The name of the ABC doesn’t matter too much, because it will only be referenced rarely and in relatively specialized situations. The name of the function matters a lot, because most existing instances of asarray should be replaced by this, and in the future it’s what everyone should be reaching for by default unless they have a specific reason to use asarray instead. This suggests that its name really should be shorter and more memorable than asarray… which is difficult. I’ve used asabstractarray in this draft, but I’m not really happy with it, because it’s too long and people are unlikely to start using it by habit without endless exhortations.

One option would be to actually change asarray's semantics so that it passes through AbstractArray objects unchanged. But I’m worried that there may be a lot of code out there that calls asarray and then passes the result into some C function that doesn’t do any further type checking (because it knows that its caller has already used asarray). If we allow asarray to return AbstractArray objects, and then someone calls one of these C wrappers and passes it an AbstractArray object like a sparse array, then they’ll get a segfault. Right now, in the same situation, asarray will instead invoke the object’s __array__ method, or use the buffer interface to make a view, or pass through an array with object dtype, or raise an error, or similar. Probably none of these outcomes are actually desirable in most cases, so maybe making it a segfault instead would be OK? But it’s dangerous given that we don’t know how common such code is. OTOH, if we were starting from scratch then this would probably be the ideal solution.

We can’t use asanyarray or array, since those are already taken.

Any other ideas? np.cast, np.coerce?

Implementation#

  1. Rename NDArrayOperatorsMixin to AbstractArray (leaving behind an alias for backwards compatibility) and make it an ABC.

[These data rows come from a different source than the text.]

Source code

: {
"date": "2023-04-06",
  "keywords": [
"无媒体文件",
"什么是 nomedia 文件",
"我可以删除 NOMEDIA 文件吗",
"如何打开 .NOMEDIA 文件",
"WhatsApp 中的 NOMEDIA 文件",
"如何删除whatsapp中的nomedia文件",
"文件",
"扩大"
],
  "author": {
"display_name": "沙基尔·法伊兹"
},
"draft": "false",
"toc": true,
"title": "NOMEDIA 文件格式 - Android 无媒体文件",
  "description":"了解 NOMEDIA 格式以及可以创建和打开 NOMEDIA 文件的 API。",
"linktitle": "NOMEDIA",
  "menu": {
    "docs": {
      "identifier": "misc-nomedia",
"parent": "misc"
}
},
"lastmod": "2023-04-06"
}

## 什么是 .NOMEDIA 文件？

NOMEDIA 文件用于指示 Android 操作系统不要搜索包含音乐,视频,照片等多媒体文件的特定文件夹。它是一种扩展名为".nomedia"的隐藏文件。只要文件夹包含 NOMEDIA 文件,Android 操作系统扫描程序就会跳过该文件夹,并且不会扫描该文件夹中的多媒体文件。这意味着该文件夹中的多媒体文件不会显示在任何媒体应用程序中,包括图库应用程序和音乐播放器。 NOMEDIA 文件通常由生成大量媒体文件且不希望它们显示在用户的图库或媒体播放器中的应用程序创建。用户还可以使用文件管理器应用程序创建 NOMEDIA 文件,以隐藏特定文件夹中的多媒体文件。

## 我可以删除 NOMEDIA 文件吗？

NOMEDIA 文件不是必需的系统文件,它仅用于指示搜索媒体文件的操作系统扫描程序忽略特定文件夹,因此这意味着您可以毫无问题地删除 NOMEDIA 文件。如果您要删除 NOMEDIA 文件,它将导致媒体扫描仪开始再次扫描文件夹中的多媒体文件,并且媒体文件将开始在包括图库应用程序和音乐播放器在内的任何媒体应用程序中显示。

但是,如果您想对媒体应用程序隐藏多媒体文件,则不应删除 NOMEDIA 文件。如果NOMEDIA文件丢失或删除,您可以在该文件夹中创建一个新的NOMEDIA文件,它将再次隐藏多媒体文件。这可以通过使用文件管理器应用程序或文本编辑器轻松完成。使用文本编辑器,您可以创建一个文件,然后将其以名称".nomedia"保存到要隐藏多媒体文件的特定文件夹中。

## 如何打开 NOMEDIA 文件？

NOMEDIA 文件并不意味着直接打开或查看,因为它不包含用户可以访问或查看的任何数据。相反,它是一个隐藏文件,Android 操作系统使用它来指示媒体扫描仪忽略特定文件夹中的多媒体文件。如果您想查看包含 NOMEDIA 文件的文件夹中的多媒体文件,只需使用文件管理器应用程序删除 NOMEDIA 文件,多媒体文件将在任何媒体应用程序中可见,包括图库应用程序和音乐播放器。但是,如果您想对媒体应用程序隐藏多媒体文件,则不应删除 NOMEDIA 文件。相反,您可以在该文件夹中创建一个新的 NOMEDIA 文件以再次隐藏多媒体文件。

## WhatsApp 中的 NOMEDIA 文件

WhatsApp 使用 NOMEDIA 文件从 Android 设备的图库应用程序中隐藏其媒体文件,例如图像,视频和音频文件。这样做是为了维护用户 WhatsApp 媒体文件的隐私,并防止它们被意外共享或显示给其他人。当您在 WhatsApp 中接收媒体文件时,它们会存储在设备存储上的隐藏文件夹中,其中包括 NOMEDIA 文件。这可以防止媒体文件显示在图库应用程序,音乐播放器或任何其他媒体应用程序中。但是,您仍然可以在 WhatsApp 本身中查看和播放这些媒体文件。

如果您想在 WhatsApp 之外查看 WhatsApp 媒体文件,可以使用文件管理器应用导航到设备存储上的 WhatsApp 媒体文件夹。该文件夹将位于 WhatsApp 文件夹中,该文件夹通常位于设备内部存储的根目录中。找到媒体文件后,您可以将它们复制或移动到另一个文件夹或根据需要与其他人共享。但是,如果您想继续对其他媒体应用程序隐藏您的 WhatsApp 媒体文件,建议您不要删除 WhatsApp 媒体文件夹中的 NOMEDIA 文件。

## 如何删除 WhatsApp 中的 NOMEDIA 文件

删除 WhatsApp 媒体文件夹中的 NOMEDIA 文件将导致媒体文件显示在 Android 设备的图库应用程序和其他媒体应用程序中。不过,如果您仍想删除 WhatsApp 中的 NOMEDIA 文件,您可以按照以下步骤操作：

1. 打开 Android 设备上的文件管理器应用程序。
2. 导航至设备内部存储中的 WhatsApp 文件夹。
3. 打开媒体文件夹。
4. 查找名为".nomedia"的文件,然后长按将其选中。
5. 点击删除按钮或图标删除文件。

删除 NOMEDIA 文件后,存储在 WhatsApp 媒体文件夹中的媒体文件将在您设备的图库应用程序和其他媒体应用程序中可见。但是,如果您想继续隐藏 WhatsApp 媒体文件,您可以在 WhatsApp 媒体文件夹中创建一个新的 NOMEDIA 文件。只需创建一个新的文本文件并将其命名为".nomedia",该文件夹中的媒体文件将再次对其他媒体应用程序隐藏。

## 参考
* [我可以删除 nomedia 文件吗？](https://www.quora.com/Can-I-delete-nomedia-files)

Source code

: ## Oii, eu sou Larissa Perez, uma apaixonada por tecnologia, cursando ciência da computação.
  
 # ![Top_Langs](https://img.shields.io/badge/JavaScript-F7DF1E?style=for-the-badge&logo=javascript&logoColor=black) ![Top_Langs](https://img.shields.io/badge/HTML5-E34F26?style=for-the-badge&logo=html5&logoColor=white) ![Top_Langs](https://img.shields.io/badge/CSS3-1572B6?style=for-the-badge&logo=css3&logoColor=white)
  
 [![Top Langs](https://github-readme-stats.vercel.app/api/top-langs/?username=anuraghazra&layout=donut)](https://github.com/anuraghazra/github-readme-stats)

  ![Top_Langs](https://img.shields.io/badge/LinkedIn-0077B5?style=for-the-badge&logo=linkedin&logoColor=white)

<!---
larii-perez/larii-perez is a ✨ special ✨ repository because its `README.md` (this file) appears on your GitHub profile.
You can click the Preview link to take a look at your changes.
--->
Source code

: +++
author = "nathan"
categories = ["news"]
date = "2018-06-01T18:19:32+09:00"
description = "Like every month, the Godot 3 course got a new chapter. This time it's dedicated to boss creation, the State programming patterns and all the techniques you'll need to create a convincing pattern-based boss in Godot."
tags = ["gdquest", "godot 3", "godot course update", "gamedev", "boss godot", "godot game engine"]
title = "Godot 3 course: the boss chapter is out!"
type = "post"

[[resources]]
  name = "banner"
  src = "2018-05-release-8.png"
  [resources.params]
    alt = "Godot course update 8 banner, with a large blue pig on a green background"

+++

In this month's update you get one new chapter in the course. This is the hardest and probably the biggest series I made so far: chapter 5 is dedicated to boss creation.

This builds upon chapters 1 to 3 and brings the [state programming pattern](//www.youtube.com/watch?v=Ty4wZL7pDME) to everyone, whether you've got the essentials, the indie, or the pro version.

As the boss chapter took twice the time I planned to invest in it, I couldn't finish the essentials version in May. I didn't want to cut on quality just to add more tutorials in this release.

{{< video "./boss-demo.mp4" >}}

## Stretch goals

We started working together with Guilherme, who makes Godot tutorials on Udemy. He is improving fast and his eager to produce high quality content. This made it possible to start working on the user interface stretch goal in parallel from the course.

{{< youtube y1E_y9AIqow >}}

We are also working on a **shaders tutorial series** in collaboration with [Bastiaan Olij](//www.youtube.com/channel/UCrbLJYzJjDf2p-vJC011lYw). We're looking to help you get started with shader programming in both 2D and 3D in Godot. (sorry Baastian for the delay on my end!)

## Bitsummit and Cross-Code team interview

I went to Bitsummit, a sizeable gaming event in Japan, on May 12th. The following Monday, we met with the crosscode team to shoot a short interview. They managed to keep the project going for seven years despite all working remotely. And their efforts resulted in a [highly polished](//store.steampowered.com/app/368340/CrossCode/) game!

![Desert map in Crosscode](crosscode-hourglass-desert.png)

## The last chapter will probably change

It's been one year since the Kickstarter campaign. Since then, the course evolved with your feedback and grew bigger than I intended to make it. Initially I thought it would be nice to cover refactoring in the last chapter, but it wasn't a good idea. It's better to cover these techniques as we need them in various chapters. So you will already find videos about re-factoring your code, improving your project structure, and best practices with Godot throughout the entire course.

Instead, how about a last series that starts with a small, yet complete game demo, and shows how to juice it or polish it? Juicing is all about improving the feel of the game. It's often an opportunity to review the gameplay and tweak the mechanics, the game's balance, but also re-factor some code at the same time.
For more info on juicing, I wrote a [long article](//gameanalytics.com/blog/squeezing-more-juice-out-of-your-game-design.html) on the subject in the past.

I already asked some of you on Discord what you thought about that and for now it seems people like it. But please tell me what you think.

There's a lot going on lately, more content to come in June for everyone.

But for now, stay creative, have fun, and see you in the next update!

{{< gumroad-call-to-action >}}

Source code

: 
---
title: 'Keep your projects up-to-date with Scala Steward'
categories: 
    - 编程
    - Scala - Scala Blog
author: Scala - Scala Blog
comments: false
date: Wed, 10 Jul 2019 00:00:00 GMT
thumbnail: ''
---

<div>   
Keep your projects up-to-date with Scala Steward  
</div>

  2. Add asabstractarray (or whatever we end up calling it), and probably a C API equivalent.

  3. Begin migrating NumPy internal functions to using asabstractarray where appropriate.

Backward compatibility#

This is purely a new feature, so there are no compatibility issues. (Unless we decide to change the semantics of asarray itself.)

Rejected alternatives#

One suggestion that has come up is to define multiple abstract classes for different subsets of the array interface. Nothing in this proposal stops either NumPy or third-parties from doing this in the future, but it’s very difficult to guess ahead of time which subsets would be useful. Also, “the full ndarray interface” is something that existing libraries are written to expect (because they work with actual ndarrays) and test (because they test with actual ndarrays), so it’s by far the easiest place to start.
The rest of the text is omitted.